Speaker Bio: Luis G. MacDowell is Professor of Chemical Physics at the Universidad Complutense de Madrid. For the last decade his research has been devoted to the statistical mechanics and computer simulation of interfaces, but he has also worked on transport properties, equations of state, electric properties, nucleation, adsorption, capillarity and crystal growth.
He obtained his PhD in Chemistry in year 2000 under the supervision of C. Vega, where he worked on the equation of state of alkanes and the development of the group's Monte Carlo code that was employed thereafter for simulations of ice and water. He made visiting stays with Jean-Paul Ryckaert (Bruxelles) and Kurt Binder (Mainz) and was subsequently invited by Marcus Müller and Kurt Binder to take a postdoctoral position in the Johannes-Gutenber Universitaet at Mainz, Germany (2000-2002). He obtained a Ramón y Cajal fellowship at the Complutense University in 2002, where he started a new research line on the statistical mechanics of interfaces. During that period, he obtained the first national habilitation in Chemical Physics and took a permanent position in Complutense in 2007, where he is based since then.
His most recent work deals with the study of interfacial phenomena in ice, where he has worked on explaining the mechanisms of ice crystal growth in the atmosphere and ice friction.
Can lattice energies and supramolecular synthons predict co-crystallization?
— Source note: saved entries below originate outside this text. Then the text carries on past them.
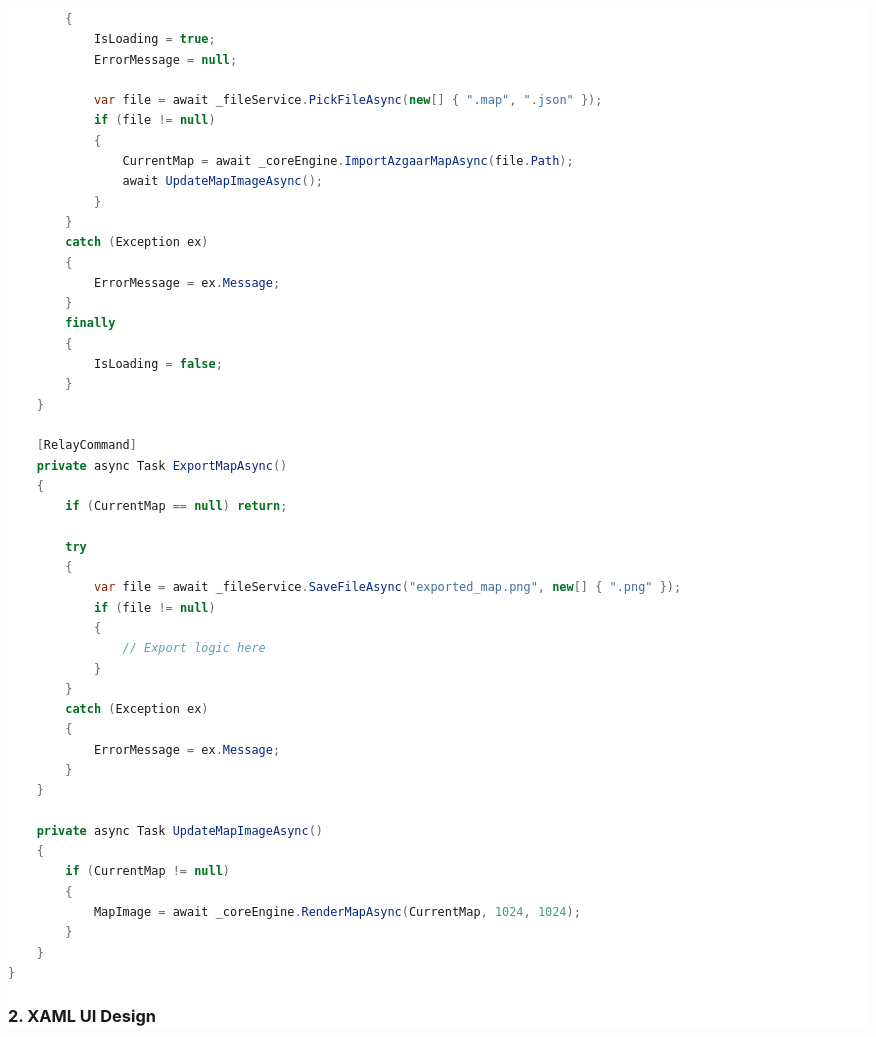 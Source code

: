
 ```csharp
        {
            IsLoading = true;
            ErrorMessage = null;

            var file = await _fileService.PickFileAsync(new[] { ".map", ".json" });
            if (file != null)
            {
                CurrentMap = await _coreEngine.ImportAzgaarMapAsync(file.Path);
                await UpdateMapImageAsync();
            }
        }
        catch (Exception ex)
        {
            ErrorMessage = ex.Message;
        }
        finally
        {
            IsLoading = false;
        }
    }

    [RelayCommand]
    private async Task ExportMapAsync()
    {
        if (CurrentMap == null) return;

        try
        {
            var file = await _fileService.SaveFileAsync("exported_map.png", new[] { ".png" });
            if (file != null)
            {
                // Export logic here
            }
        }
        catch (Exception ex)
        {
            ErrorMessage = ex.Message;
        }
    }

    private async Task UpdateMapImageAsync()
    {
        if (CurrentMap != null)
        {
            MapImage = await _coreEngine.RenderMapAsync(CurrentMap, 1024, 1024);
        }
    }
}
```

### 2. XAML UI Design
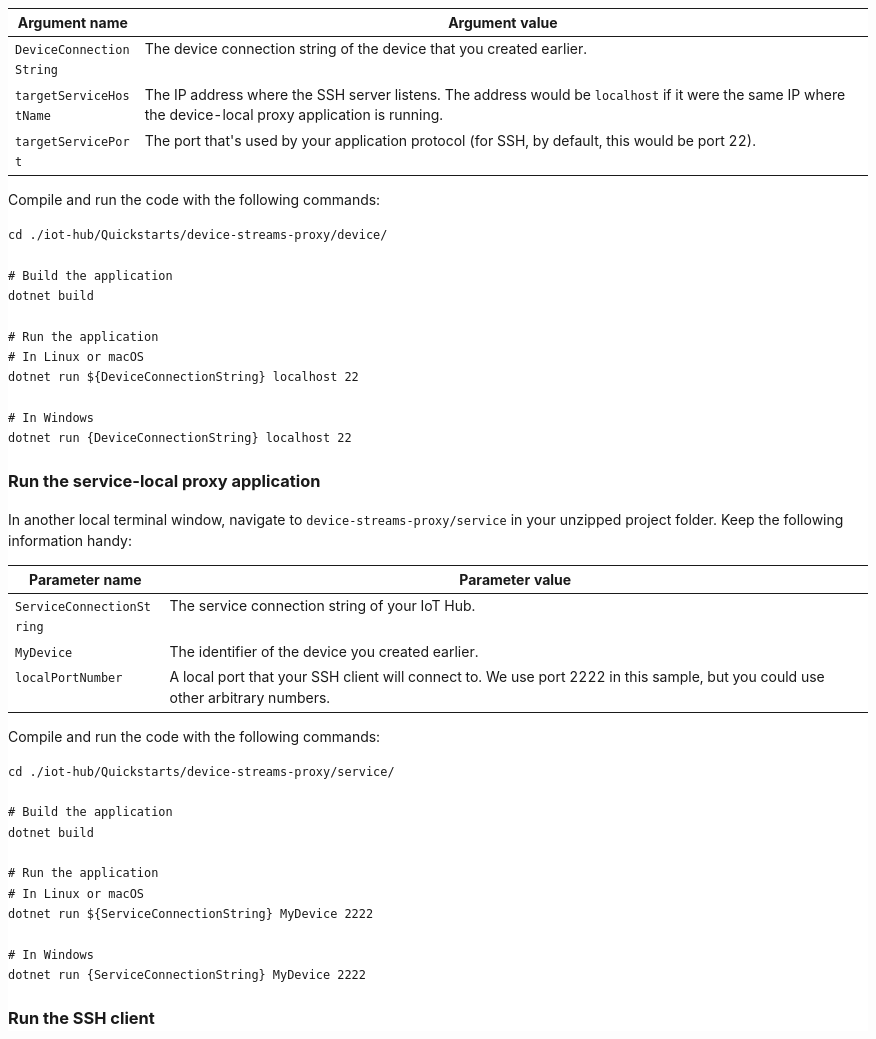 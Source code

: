 | Argument name | Argument value |
|----------------|-----------------|
| `DeviceConnectionString` | The device connection string of the device that you created earlier. |
| `targetServiceHostName` | The IP address where the SSH server listens. The address would be `localhost` if it were the same IP where the device-local proxy application is running. |
| `targetServicePort` | The port that's used by your application protocol (for SSH, by default, this would be port 22).  |

Compile and run the code with the following commands:

```
cd ./iot-hub/Quickstarts/device-streams-proxy/device/

# Build the application
dotnet build

# Run the application
# In Linux or macOS
dotnet run ${DeviceConnectionString} localhost 22

# In Windows
dotnet run {DeviceConnectionString} localhost 22
```

### Run the service-local proxy application

In another local terminal window, navigate to `device-streams-proxy/service` in your unzipped project folder. Keep the following information handy:

| Parameter name | Parameter value |
|----------------|-----------------|
| `ServiceConnectionString` | The service connection string of your IoT Hub. |
| `MyDevice` | The identifier of the device you created earlier. |
| `localPortNumber` | A local port that your SSH client will connect to. We use port 2222 in this sample, but you could use other arbitrary numbers. |

Compile and run the code with the following commands:

```
cd ./iot-hub/Quickstarts/device-streams-proxy/service/

# Build the application
dotnet build

# Run the application
# In Linux or macOS
dotnet run ${ServiceConnectionString} MyDevice 2222

# In Windows
dotnet run {ServiceConnectionString} MyDevice 2222
```

### Run the SSH client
Ms. Yulia Pimonova (University of Utah)
Abstract: Cocrystallizing a given molecule with another is one of the major routes to adjust the physical properties of molecules in the solid state. However, most combinations of molecules either form one-component crystals or amorphous solids. To predict if molecules cocrystallize, researchers often take a thermodynamic view, inferring crystallization behavior from differences in lattice energies of computationally predicted single-component crystal structures and cocrystals. Another computationally less expensive approach is based on supramolecular synthons and posits that for a cocrystal to form, interactions between different kinds of molecules should be stronger than those between the same kind. The predictive power of these approaches has not been systematically investigated. Here, we simulate the crystallization of more than 1500 distinct pairs of chiral model molecules and calculate accurate crystal energy landscapes for all of them. Our analysis shows that thermodynamic criteria alone are unreliable in the prediction of cocrystallization. While the vast majority of cocrystals that form in our simulations are thermodynamically favorable, most systems with favorable cocrystals do not cocrystallize. Predictions based on supramolecular synthons are also error-prone: in the majority of cocrystals observed in our simulations, homo-dimers have stronger intermolecular interactions than hetero-dimers. We confirm this result by calculating the DFT energies of dimers extracted from cocrystals and single-component crystals sampled from the Cambridge Structural Database. Contrary to popular belief, our results suggest that simple thermodynamic guiding principles to predict cocrystallization are unreliable and that kinetic factors are decisive in many cases.
Speaker Bio: Yulia Pimonova is a Ph.D. candidate at the University of Utah's Department of Chemistry, where she conducts research on molecular crystallization processes using computational chemistry tools. Prior to pursuing her Ph.D., Yulia received her B.S. from Southern Federal University in Rostov-on-Don, Russia, where she focused on investigating non-platinum electrocatalysts for low-temperature fuel cells. In her current research, Yulia works in Michael Gruenwald's group to develop high-quality cocrystallization design principles by combining thermodynamic and kinetic effects. In addition to her research, Yulia is actively involved in outreach activities, including organizing research conferences at the department level and volunteering at sports events.